***** Provided entries
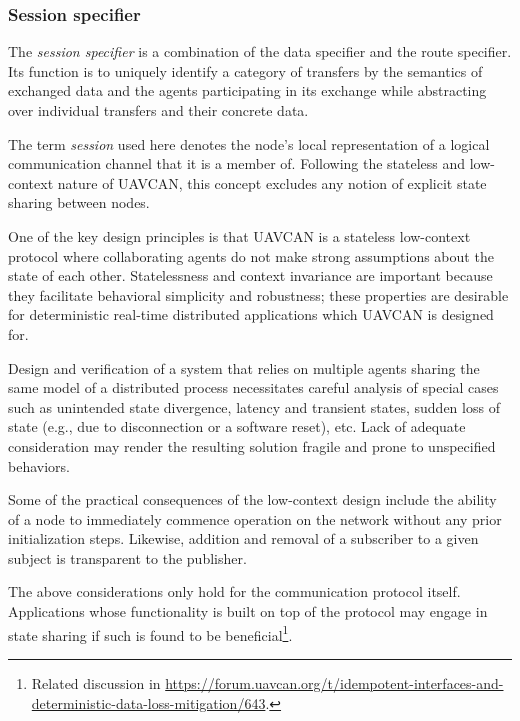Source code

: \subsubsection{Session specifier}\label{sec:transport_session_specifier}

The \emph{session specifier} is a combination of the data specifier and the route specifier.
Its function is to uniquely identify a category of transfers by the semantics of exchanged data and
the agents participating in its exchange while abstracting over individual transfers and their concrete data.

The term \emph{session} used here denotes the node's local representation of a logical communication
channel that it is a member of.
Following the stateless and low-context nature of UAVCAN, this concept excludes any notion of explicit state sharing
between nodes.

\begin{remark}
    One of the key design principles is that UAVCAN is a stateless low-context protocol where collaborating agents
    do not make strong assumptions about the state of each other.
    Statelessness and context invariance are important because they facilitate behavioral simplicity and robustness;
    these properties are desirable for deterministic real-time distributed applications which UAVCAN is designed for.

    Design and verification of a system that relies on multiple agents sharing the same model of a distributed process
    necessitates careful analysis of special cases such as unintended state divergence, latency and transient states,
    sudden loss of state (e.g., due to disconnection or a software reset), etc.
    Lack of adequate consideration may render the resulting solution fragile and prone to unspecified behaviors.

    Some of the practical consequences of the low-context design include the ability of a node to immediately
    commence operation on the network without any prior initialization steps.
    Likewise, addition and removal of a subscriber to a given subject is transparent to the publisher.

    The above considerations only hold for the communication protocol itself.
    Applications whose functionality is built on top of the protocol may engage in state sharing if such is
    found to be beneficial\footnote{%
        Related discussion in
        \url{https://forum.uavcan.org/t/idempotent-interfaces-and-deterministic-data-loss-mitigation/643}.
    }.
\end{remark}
**********
***** Provided entries
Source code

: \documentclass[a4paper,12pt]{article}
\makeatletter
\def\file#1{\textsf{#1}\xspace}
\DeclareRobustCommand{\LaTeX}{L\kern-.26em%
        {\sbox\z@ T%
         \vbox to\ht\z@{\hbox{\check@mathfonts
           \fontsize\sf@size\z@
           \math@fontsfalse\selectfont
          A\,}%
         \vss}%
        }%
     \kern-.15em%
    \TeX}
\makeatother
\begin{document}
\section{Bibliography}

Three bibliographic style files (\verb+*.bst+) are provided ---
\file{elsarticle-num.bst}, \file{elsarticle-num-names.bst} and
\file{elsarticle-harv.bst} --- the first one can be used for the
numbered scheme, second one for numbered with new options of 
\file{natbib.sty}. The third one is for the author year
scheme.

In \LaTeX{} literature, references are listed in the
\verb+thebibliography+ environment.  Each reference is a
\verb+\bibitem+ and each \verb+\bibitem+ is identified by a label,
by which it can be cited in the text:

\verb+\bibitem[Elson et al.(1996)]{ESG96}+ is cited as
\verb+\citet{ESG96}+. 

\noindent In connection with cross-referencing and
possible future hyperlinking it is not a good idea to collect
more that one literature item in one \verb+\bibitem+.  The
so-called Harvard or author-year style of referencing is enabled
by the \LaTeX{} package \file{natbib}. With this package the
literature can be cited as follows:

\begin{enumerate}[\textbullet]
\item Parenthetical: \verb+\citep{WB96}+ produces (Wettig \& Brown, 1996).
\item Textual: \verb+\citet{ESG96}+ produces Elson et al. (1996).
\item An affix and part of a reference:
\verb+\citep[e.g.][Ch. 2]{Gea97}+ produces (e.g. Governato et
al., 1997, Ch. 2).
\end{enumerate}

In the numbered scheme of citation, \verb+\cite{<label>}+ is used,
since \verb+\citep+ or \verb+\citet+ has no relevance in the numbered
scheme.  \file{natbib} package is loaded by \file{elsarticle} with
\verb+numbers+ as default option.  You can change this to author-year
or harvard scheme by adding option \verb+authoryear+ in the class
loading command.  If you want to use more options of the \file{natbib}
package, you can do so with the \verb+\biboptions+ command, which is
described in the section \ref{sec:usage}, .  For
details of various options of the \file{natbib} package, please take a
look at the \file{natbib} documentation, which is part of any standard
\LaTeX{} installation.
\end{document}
**********
Check each line above for the word "such" and copy the ones that have it.

**Solution below**
    necessitates careful analysis of special cases such as unintended state divergence, latency and transient states,
    Applications whose functionality is built on top of the protocol may engage in state sharing if such is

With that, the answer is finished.